[Dataset entries]
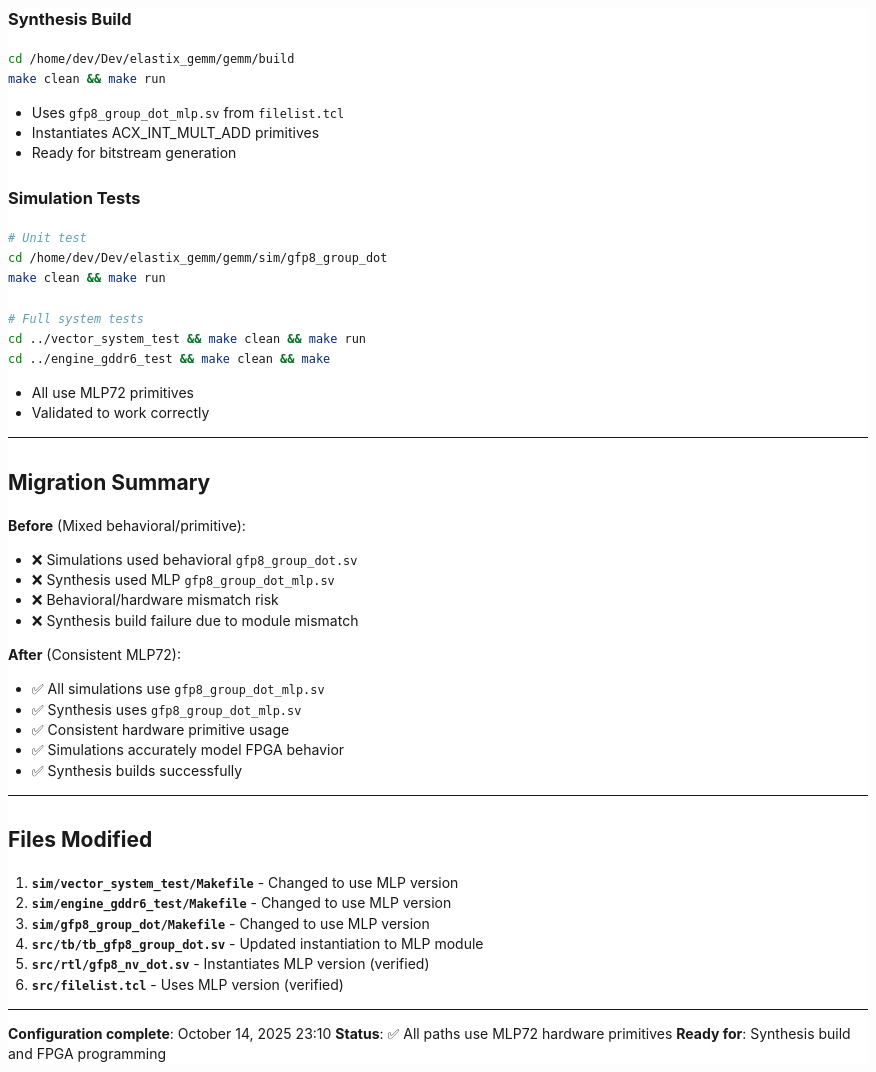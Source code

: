 ### Synthesis Build
```bash
cd /home/dev/Dev/elastix_gemm/gemm/build
make clean && make run
```
- Uses `gfp8_group_dot_mlp.sv` from `filelist.tcl`
- Instantiates ACX_INT_MULT_ADD primitives
- Ready for bitstream generation

### Simulation Tests
```bash
# Unit test
cd /home/dev/Dev/elastix_gemm/gemm/sim/gfp8_group_dot
make clean && make run

# Full system tests
cd ../vector_system_test && make clean && make run
cd ../engine_gddr6_test && make clean && make
```
- All use MLP72 primitives
- Validated to work correctly

---

## Migration Summary

**Before** (Mixed behavioral/primitive):
- ❌ Simulations used behavioral `gfp8_group_dot.sv`
- ❌ Synthesis used MLP `gfp8_group_dot_mlp.sv`
- ❌ Behavioral/hardware mismatch risk
- ❌ Synthesis build failure due to module mismatch

**After** (Consistent MLP72):
- ✅ All simulations use `gfp8_group_dot_mlp.sv`
- ✅ Synthesis uses `gfp8_group_dot_mlp.sv`
- ✅ Consistent hardware primitive usage
- ✅ Simulations accurately model FPGA behavior
- ✅ Synthesis builds successfully

---

## Files Modified

1. **`sim/vector_system_test/Makefile`** - Changed to use MLP version
2. **`sim/engine_gddr6_test/Makefile`** - Changed to use MLP version
3. **`sim/gfp8_group_dot/Makefile`** - Changed to use MLP version
4. **`src/tb/tb_gfp8_group_dot.sv`** - Updated instantiation to MLP module
5. **`src/rtl/gfp8_nv_dot.sv`** - Instantiates MLP version (verified)
6. **`src/filelist.tcl`** - Uses MLP version (verified)

---

**Configuration complete**: October 14, 2025 23:10
**Status**: ✅ All paths use MLP72 hardware primitives
**Ready for**: Synthesis build and FPGA programming


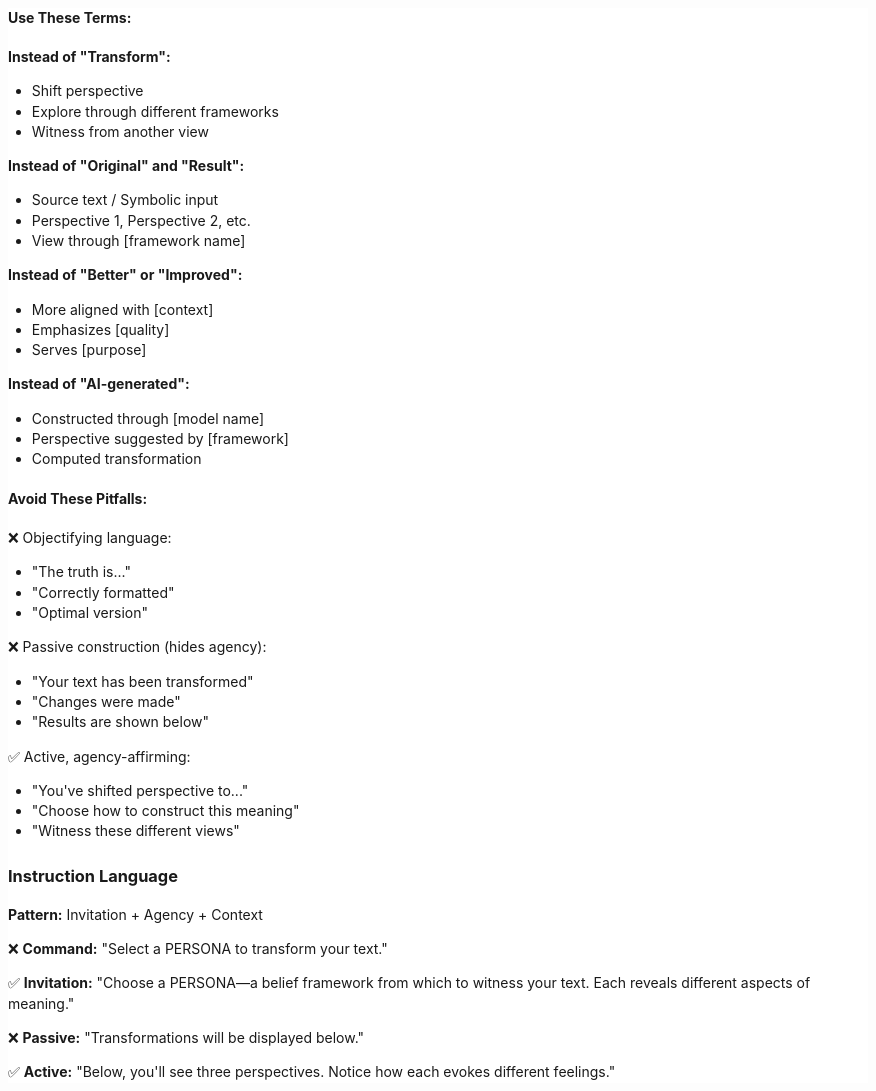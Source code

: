 #### Use These Terms:

**Instead of "Transform":**
- Shift perspective
- Explore through different frameworks
- Witness from another view

**Instead of "Original" and "Result":**
- Source text / Symbolic input
- Perspective 1, Perspective 2, etc.
- View through [framework name]

**Instead of "Better" or "Improved":**
- More aligned with [context]
- Emphasizes [quality]
- Serves [purpose]

**Instead of "AI-generated":**
- Constructed through [model name]
- Perspective suggested by [framework]
- Computed transformation

#### Avoid These Pitfalls:

❌ Objectifying language:
- "The truth is..."
- "Correctly formatted"
- "Optimal version"

❌ Passive construction (hides agency):
- "Your text has been transformed"
- "Changes were made"
- "Results are shown below"

✅ Active, agency-affirming:
- "You've shifted perspective to..."
- "Choose how to construct this meaning"
- "Witness these different views"

### Instruction Language

**Pattern:** Invitation + Agency + Context

❌ **Command:**
"Select a PERSONA to transform your text."

✅ **Invitation:**
"Choose a PERSONA—a belief framework from which to witness your text. Each reveals different aspects of meaning."

❌ **Passive:**
"Transformations will be displayed below."

✅ **Active:**
"Below, you'll see three perspectives. Notice how each evokes different feelings."
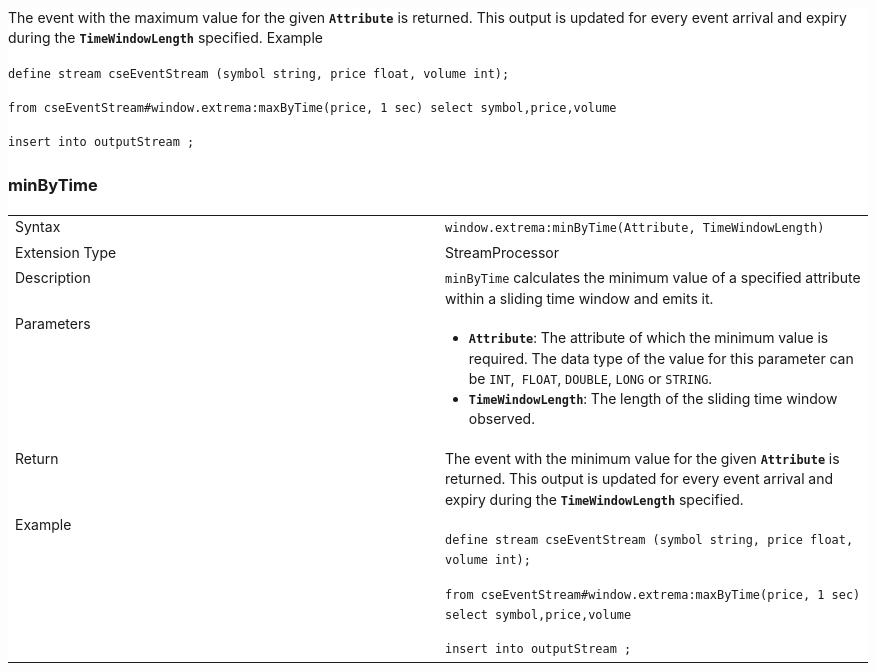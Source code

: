 <td>The event with the maximum value for the given <strong><code>Attribute</code></strong> is returned. This output is updated for every event arrival and expiry during the <strong><code>TimeWindowLength</code></strong> specified.</td>
</tr>
<tr class="even">
<td>Example</td>
<td><p><code>define stream cseEventStream (symbol string, price float, volume int);</code></p>
<p><code>from cseEventStream#window.extrema:maxByTime(price, 1 sec) select symbol,price,volume </code></p>
<code>insert into outputStream ;</code></td>
</tr>
</tbody>
</table>

### minByTime

<table>
<colgroup>
<col style="width: 50%" />
<col style="width: 50%" />
</colgroup>
<tbody>
<tr class="odd">
<td>Syntax</td>
<td><code>window.extrema:minByTime(Attribute, TimeWindowLength)</code></td>
</tr>
<tr class="even">
<td>Extension Type</td>
<td>StreamProcessor</td>
</tr>
<tr class="odd">
<td>Description</td>
<td><code>minByTime</code> calculates the minimum value of a specified attribute within a sliding time window and emits it.</td>
</tr>
<tr class="even">
<td>Parameters</td>
<td><ul>
<li><strong><code>Attribute</code></strong>: The attribute of which the minimum value is required. The data type of the value for this parameter can be <code>INT</code>,<code> FLOAT</code>, <code>DOUBLE</code>, <code>LONG</code> or <code>STRING</code>.</li>
<li><strong><code>TimeWindowLength</code></strong>: The length of the sliding time window observed.</li>
</ul></td>
</tr>
<tr class="odd">
<td>Return</td>
<td>The event with the minimum value for the given <strong><code>Attribute</code></strong> is returned. This output is updated for every event arrival and expiry during the <strong><code>TimeWindowLength</code></strong> specified.</td>
</tr>
<tr class="even">
<td>Example</td>
<td><p><code>define stream cseEventStream (symbol string, price float, volume int);</code></p>
<p><code>from cseEventStream#window.extrema:maxByTime(price, 1 sec) select symbol,price,volume </code></p>
<code>insert into outputStream ;</code></td>
</tr>
</tbody>
</table>
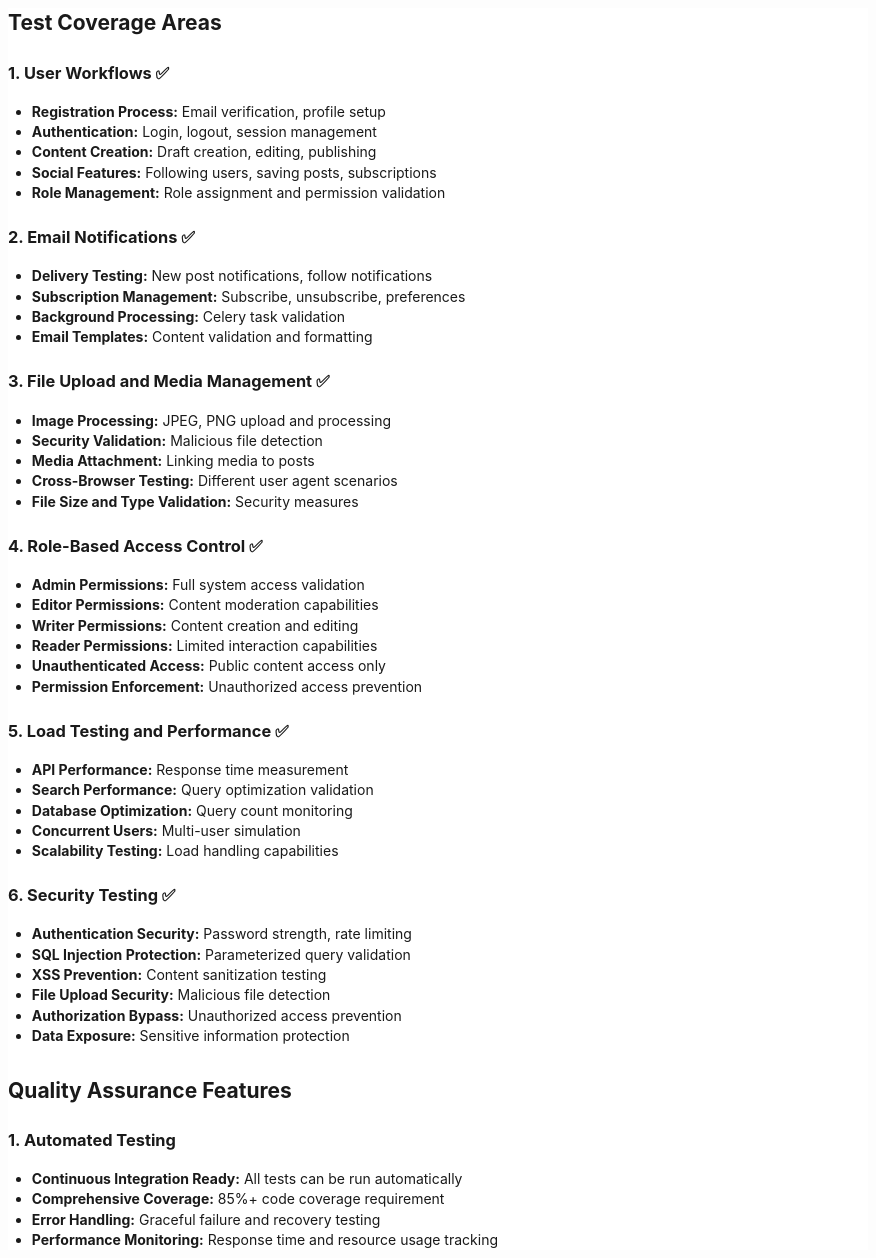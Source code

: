 ## Test Coverage Areas

### 1. User Workflows ✅
- **Registration Process:** Email verification, profile setup
- **Authentication:** Login, logout, session management
- **Content Creation:** Draft creation, editing, publishing
- **Social Features:** Following users, saving posts, subscriptions
- **Role Management:** Role assignment and permission validation

### 2. Email Notifications ✅
- **Delivery Testing:** New post notifications, follow notifications
- **Subscription Management:** Subscribe, unsubscribe, preferences
- **Background Processing:** Celery task validation
- **Email Templates:** Content validation and formatting

### 3. File Upload and Media Management ✅
- **Image Processing:** JPEG, PNG upload and processing
- **Security Validation:** Malicious file detection
- **Media Attachment:** Linking media to posts
- **Cross-Browser Testing:** Different user agent scenarios
- **File Size and Type Validation:** Security measures

### 4. Role-Based Access Control ✅
- **Admin Permissions:** Full system access validation
- **Editor Permissions:** Content moderation capabilities
- **Writer Permissions:** Content creation and editing
- **Reader Permissions:** Limited interaction capabilities
- **Unauthenticated Access:** Public content access only
- **Permission Enforcement:** Unauthorized access prevention

### 5. Load Testing and Performance ✅
- **API Performance:** Response time measurement
- **Search Performance:** Query optimization validation
- **Database Optimization:** Query count monitoring
- **Concurrent Users:** Multi-user simulation
- **Scalability Testing:** Load handling capabilities

### 6. Security Testing ✅
- **Authentication Security:** Password strength, rate limiting
- **SQL Injection Protection:** Parameterized query validation
- **XSS Prevention:** Content sanitization testing
- **File Upload Security:** Malicious file detection
- **Authorization Bypass:** Unauthorized access prevention
- **Data Exposure:** Sensitive information protection

## Quality Assurance Features

### 1. Automated Testing
- **Continuous Integration Ready:** All tests can be run automatically
- **Comprehensive Coverage:** 85%+ code coverage requirement
- **Error Handling:** Graceful failure and recovery testing
- **Performance Monitoring:** Response time and resource usage tracking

• [TASK REQUIREMENTS]: Please find the lines in the data that contain the word "mismatch" and copy them.

• [TASK RESULT]:
- ❌ Behavioral/hardware mismatch risk
- ❌ Synthesis build failure due to module mismatch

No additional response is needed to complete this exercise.